Let's explore use of the [W3 Shapes Constraint Language](https://www.w3.org/TR/shacl/) (SHACL) based on the [`pySHACL`](https://github.com/RDFLib/pySHACL) library.

When we build KGs, it can be helpful to think of the different semantic technologies in terms of layers:

  * [SKOS](https://www.w3.org/2001/sw/wiki/SKOS) - *thesauri* and *classification*
  * [SHACL](https://www.w3.org/TR/shacl/) - *requirements*
  * [OWL](https://www.w3.org/OWL/) - *concepts*
  * [RDF](https://www.w3.org/TR/rdf11-primer/) - *represent nodes, predictates, literals*

For an excellent overview + demos of SHACL, see [`shacl-masterclass`](https://github.com/veleda/shacl-masterclass) by Veronika Heimsbakk.
Another great online resource for working with SHACL is the [SHACL Playground](https://shacl.org/playground/).

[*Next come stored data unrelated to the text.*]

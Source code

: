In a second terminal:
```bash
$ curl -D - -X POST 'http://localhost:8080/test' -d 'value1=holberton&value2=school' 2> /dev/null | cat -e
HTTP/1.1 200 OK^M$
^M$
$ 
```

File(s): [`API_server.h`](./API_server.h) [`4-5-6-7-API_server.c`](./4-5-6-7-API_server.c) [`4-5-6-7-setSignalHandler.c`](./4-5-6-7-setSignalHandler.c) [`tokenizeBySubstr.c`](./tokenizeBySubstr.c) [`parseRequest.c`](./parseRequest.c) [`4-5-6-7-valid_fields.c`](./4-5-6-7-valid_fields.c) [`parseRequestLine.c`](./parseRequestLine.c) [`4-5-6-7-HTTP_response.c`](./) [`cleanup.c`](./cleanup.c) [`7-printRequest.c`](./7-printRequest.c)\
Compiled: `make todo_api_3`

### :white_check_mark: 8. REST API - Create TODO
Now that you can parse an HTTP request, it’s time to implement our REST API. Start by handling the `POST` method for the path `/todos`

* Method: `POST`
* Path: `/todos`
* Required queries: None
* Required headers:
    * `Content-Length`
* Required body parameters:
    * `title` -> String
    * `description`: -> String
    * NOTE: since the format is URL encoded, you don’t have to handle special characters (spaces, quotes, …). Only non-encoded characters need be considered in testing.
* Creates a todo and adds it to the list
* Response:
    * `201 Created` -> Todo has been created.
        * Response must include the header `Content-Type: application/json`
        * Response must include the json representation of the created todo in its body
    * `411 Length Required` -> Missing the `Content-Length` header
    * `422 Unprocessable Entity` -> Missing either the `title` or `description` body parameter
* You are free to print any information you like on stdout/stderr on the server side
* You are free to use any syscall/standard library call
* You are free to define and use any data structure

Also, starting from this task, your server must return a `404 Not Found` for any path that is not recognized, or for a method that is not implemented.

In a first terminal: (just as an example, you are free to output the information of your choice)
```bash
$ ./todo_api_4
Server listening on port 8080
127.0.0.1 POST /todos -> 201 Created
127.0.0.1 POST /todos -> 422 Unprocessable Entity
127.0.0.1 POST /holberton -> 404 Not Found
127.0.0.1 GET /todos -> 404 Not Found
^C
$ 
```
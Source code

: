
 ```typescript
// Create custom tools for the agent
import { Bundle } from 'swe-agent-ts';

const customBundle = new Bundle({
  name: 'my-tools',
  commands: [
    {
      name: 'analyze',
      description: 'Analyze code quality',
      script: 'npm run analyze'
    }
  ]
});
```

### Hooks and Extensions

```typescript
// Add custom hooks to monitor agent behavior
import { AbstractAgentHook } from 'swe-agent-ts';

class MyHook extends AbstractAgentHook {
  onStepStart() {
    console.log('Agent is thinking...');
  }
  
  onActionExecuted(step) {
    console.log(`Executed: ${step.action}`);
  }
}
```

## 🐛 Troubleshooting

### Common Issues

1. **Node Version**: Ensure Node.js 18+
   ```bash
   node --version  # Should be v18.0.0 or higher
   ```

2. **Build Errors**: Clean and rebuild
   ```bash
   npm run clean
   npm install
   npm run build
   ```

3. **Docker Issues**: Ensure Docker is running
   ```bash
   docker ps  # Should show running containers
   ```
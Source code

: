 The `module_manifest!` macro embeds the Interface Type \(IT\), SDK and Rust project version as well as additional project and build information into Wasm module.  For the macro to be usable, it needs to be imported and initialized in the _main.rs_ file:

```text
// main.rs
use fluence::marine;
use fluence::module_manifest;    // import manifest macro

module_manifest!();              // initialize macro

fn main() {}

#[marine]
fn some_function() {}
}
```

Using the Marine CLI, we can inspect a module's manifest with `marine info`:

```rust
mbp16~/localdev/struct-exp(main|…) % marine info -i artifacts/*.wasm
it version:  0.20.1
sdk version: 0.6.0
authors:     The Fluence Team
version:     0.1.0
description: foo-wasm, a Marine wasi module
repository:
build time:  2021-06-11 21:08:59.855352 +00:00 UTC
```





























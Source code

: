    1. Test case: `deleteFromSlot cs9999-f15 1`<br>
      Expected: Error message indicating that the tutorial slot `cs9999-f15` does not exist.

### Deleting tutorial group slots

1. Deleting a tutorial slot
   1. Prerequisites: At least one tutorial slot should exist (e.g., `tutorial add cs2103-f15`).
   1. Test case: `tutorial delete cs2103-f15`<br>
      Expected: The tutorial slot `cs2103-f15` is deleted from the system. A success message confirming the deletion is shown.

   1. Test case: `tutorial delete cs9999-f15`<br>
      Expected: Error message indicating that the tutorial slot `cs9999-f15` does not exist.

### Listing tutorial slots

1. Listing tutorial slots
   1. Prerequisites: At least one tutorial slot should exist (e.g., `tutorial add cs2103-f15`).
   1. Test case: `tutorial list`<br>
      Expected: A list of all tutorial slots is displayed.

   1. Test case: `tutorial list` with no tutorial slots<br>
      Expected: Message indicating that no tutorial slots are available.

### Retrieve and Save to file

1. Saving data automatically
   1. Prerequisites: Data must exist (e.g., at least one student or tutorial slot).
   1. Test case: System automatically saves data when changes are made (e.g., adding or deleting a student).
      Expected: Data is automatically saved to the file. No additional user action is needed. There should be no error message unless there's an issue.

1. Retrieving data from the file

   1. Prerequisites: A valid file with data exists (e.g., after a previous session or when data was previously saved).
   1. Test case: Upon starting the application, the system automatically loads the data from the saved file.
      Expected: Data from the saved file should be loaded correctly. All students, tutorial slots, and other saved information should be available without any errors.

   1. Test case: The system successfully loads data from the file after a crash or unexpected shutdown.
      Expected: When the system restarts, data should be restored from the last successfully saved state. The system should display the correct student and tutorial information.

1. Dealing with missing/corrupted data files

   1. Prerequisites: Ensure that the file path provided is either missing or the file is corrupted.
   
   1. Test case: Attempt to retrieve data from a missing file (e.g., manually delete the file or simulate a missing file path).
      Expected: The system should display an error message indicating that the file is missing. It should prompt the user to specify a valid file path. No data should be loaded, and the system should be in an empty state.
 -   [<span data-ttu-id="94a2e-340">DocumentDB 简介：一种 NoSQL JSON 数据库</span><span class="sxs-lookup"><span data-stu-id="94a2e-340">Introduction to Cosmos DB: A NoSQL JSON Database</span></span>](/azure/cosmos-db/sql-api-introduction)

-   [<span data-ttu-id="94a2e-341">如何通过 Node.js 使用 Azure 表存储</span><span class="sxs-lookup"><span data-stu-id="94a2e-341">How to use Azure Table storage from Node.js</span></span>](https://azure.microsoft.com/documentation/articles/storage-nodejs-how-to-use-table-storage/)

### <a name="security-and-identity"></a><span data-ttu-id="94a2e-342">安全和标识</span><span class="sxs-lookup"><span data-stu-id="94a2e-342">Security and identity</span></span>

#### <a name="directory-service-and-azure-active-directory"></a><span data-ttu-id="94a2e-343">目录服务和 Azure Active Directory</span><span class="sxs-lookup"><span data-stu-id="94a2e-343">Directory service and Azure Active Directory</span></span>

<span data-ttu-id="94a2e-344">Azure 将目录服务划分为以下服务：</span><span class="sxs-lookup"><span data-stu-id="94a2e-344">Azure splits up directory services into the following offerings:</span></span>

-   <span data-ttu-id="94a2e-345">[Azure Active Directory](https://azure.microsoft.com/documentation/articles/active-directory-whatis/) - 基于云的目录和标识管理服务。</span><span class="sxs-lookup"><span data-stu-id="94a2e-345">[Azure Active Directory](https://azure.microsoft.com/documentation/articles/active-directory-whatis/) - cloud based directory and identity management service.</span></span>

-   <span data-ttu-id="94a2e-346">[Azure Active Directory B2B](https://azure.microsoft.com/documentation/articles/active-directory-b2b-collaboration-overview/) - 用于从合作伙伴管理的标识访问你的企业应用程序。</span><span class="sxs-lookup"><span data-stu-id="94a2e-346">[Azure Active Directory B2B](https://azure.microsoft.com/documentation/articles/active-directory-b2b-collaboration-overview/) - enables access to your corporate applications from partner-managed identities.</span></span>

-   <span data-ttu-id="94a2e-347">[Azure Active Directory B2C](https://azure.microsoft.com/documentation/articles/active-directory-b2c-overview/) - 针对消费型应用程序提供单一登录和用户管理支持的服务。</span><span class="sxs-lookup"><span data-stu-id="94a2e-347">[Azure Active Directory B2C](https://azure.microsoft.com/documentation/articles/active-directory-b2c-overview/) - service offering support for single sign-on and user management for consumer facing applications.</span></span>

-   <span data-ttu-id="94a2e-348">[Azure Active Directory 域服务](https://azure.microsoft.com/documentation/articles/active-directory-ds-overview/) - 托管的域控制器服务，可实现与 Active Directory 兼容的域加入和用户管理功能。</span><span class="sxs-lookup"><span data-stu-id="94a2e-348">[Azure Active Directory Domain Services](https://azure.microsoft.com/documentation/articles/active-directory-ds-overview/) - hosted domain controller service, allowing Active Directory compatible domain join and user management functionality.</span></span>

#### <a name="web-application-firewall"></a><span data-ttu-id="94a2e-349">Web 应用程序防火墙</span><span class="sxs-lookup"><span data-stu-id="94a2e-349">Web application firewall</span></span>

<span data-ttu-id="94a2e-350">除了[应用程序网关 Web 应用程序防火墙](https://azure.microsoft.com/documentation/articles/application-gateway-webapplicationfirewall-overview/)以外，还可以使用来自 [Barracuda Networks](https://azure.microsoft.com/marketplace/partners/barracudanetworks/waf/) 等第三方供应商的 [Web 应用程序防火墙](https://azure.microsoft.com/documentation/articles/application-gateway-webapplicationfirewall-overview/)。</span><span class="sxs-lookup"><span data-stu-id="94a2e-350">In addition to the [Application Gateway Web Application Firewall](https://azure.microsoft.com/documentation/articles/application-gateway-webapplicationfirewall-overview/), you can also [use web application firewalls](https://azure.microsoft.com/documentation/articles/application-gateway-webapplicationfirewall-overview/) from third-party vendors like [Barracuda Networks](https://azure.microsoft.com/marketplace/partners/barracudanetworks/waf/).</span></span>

With SHACL we can *validate* as well as run some forms of inference to complement what's provided by RDF, OWL, and so on. For a good overview, see the discussion about SHACL and other rule-base approaches in general in ["Rules for Knowledge Graphs Rules"](https://dmccreary.medium.com/rules-for-knowledge-graphs-rules-f22587307a8f) by Dan McCreary.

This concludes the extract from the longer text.